On DVD & Blu-Ray: December 2, 2014


2011's re-tooling of the Planet of the Apes franchise was a surprise in many ways, but mostly in the way that it was really good. I went into the film with modest expectations. Having only ever seen the 1968 original and the Tim Burton re-make I wasn't soaked in the lore of the franchise and didn't hold out hope for a resurgence in the narrative. Still, when you go into a movie framed as somewhat of an origin story and understand where it ultimately has to lead there is a level of intrigue you can't exactly put your finger on and that is what Rise of the Planet of the Apes capitalized on and did so in ways that made the picture, as a full body of work, excel in many ways.
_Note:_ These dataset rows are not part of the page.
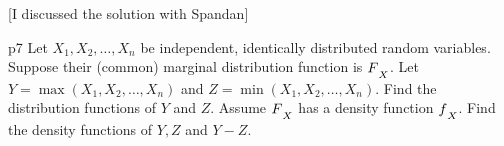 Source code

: \documentclass[a4paper, 11pt]{article}
\begin{document}
[I discussed the solution with Spandan]\parinn



\begin{problem}{%
	}{p7%
	}
Let $X_1,X_2,\dots, X_n$ be independent, identically distributed random variables. Suppose their (common) marginal distribution function is $F\strut_X$. Let $Y=\max(X_1,X_2,\dots, X_n)$ and $Z=\min (X_1,X_2,\dots, X_n)$. Find the distribution functions of $Y$ and $Z$. Assume $F\strut_X$ has a density function $f\strut_X$. Find the density functions of $Y,Z$ and $Y-Z$.
\end{problem}
\end{document}
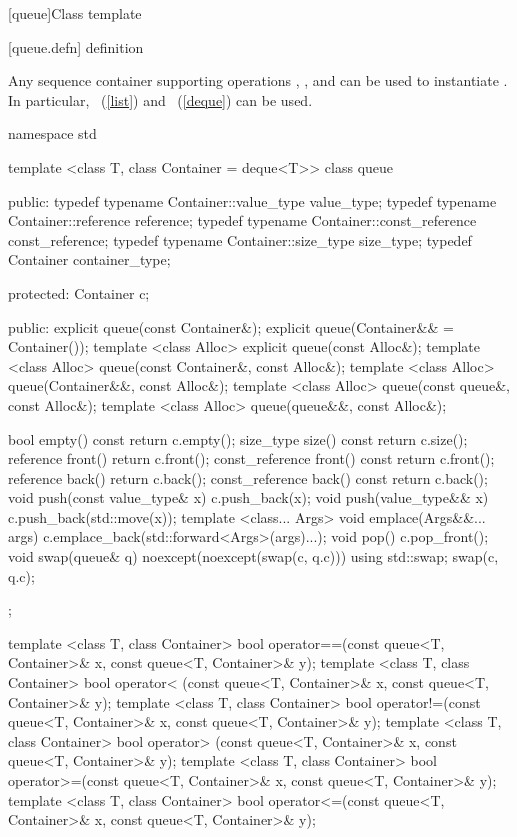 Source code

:[queue]{Class template }

[queue.defn]{ definition}

\pnum
{}%
Any sequence container supporting operations
,
,
and
can be used to instantiate
.
In particular,
~(\ref{list})
and
~(\ref{deque})
can be used.

\begin{codeblock}
namespace std {
  template <class T, class Container = deque<T>>
  class queue {
  public:
    typedef typename Container::value_type            value_type;
    typedef typename Container::reference             reference;
    typedef typename Container::const_reference       const_reference;
    typedef typename Container::size_type             size_type;
    typedef          Container                        container_type;

  protected:
    Container c;

  public:
    explicit queue(const Container&);
    explicit queue(Container&& = Container());
    template <class Alloc> explicit queue(const Alloc&);
    template <class Alloc> queue(const Container&, const Alloc&);
    template <class Alloc> queue(Container&&, const Alloc&);
    template <class Alloc> queue(const queue&, const Alloc&);
    template <class Alloc> queue(queue&&, const Alloc&);

    bool              empty() const     { return c.empty(); }
    size_type         size()  const     { return c.size(); }
    reference         front()           { return c.front(); }
    const_reference   front() const     { return c.front(); }
    reference         back()            { return c.back(); }
    const_reference   back() const      { return c.back(); }
    void push(const value_type& x)      { c.push_back(x); }
    void push(value_type&& x)           { c.push_back(std::move(x)); }
    template <class... Args>
      void emplace(Args&&... args)      { c.emplace_back(std::forward<Args>(args)...); }
    void pop()                          { c.pop_front(); }
    void swap(queue& q) noexcept(noexcept(swap(c, q.c)))
      { using std::swap; swap(c, q.c); }
  };

  template <class T, class Container>
    bool operator==(const queue<T, Container>& x, const queue<T, Container>& y);
  template <class T, class Container>
    bool operator< (const queue<T, Container>& x, const queue<T, Container>& y);
  template <class T, class Container>
    bool operator!=(const queue<T, Container>& x, const queue<T, Container>& y);
  template <class T, class Container>
    bool operator> (const queue<T, Container>& x, const queue<T, Container>& y);
  template <class T, class Container>
    bool operator>=(const queue<T, Container>& x, const queue<T, Container>& y);
  template <class T, class Container>
    bool operator<=(const queue<T, Container>& x, const queue<T, Container>& y);

}
\end{codeblock}
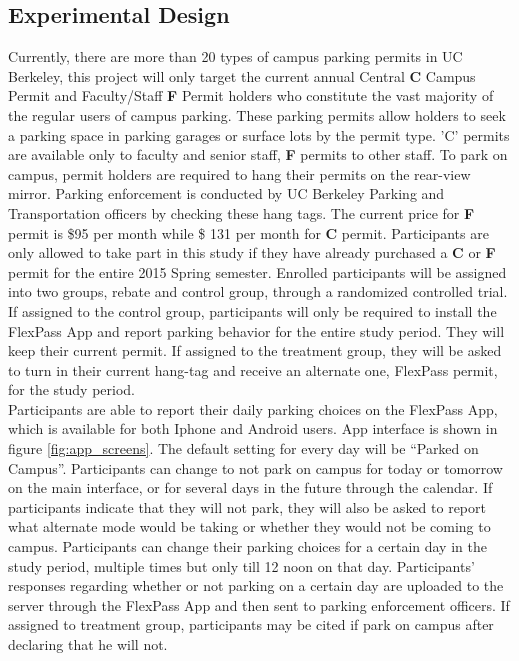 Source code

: \documentclass[preprint,12pt]{elsarticle}
\begin{document}
\subsection{Experimental Design}
Currently, there are more than 20 types of campus parking permits in UC Berkeley, this project will only target the current annual Central \textbf{C} Campus Permit and Faculty/Staff \textbf{F} Permit holders who constitute the vast majority of the regular users of campus parking. These parking permits allow holders to seek a parking space in parking garages or surface lots by the permit type. 'C' permits are available only to faculty and senior staff, \textbf{F} permits to other staff. To park on campus, permit holders are required to hang their permits on the rear-view mirror. Parking enforcement is conducted by UC Berkeley Parking and Transportation officers by checking these hang tags. The current price for \textbf{F} permit is \$95 per month while \$ 131 per month for \textbf{C} permit. Participants are only allowed to take part in this study if they have already purchased a \textbf{C} or \textbf{F} permit for the entire 2015 Spring semester. Enrolled participants will be assigned into two groups, rebate and control group, through a randomized controlled trial. If assigned to the control group, participants will only be required to install the FlexPass App and report parking behavior for the entire study period. They will keep their current permit. If assigned to the treatment group, they will be asked to turn in their current hang-tag and receive an alternate one, FlexPass permit, for the study period.  \\

Participants are able to report their daily parking choices on the FlexPass App, which is available for both Iphone and Android users. App interface is shown in figure \ref{fig:app_screens}. The default setting for every day will be “Parked on Campus”. Participants can change to not park on campus for today or tomorrow on the main interface, or for several days in the future through the calendar. If participants indicate that they will not park, they will also be asked to report what alternate mode would be taking or whether they would not be coming to campus. Participants can change their parking choices for a certain day in the study period, multiple times but only till 12 noon on that day. Participants' responses regarding whether or not parking on a certain day are uploaded to the server through the FlexPass App and then sent to parking enforcement officers. If assigned to treatment group, participants may be cited if park on campus after declaring that he will not. 
\end{document}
With those kinds of expectations set for the sequel it was difficult to adjust one's excitement for Dawn of the Planet of the Apes in a fashion that might not be cause for disappointment when the movie finished playing. While I tried to avoid the trailers for this one it was almost impossible as Twentieth Century Fox did well to position this as one of if not the major event movie of the summer. There was a lot of general love for Rise as I can recall speaking with friends who don't go to the movies regularly and them telling me they decided to go see it and how much they enjoyed it. That kind of attitude seemed to resonate with the average movie-goer and seemed to do much the same for Dawn, but while I imagine this sequel was more than a satisfactory trip to the movies for those who enjoyed Rise once it is viewed again on home video it will likely become more clear the film suffers from not having as much substance, as much allegory or as much emotional depth as the first did. While it should not be thought I didn't enjoy this film (it is actually thoroughly enjoyable and is indeed worthy of repeat viewings) it's just not a film that aspires towards the greatness of the first and because of this lack of complexity it feels all the more safe, all the more generic and any other adjectives such as these that allow Dawn to distance itself from the attributes that made Rise so interesting and entertaining. Full review here. B-

Time for a a little bit of an embarrassing admission: I've never seen Chocolat. I haven't seen The Cider House Rules either, well at least not all of it though I can recall starting it about a half dozen times. What I can say is I distinctly remember being in the eighth grade and my art teacher trying to convince me that it would be a more rewarding experience to go see Chocolat than Vertical Limit, which I was clearly anxious to see and would choose over an artsy film any day of the week (it had Robin in it!). Needless to say, all this time later I still haven't made time to visit director Lasse Hallström's well-reviewed romantic drama starring Juliette Binoche and Johnny Depp that would seem to make the most pleasant double-feature with his latest film, The Hundred-Foot Journey. If we're being honest though, there wasn't a large amount of interest in this film for me, a 27 year-old who was more excited to see Teenage Mutant Ninja Turtles than an adult drama about the vast difference in cultures and their respectable inclinations even when a minuscule distance separates them, say a hundred feet? The Hundred-Foot Journey is a film no better described than being purely pleasant. It is a movie that could easily pass a weekend afternoon and be completely satisfying in doing so. There is nothing inherently wrong with a movie like The Hundred-Foot Journey, but it is to be understood going in that it is nothing but insubstantial froth. It is the dessert to a lazy, stress-free weekend or even the bubbly anecdotal answer to a demanding or trying couple of days. Either way, most will receive the same feeling from this slightly high brow Hallmark movie in that it paints a world where the outside conflicts of our existence never enter into the picture and the small trials and tribulations of our characters, while certainly major in their lives, leave little worry with the audience because we know exactly where things are heading and how *pleasantly* they will all turn out. Full review here. C+

As Above, So Below is a little horror flick that was released in the late summer movie season and one I forgot existed before seeing it was available on home video today. I heard enough nice things about it to at least give it a chance, but that chance probably won't come until next Halloween.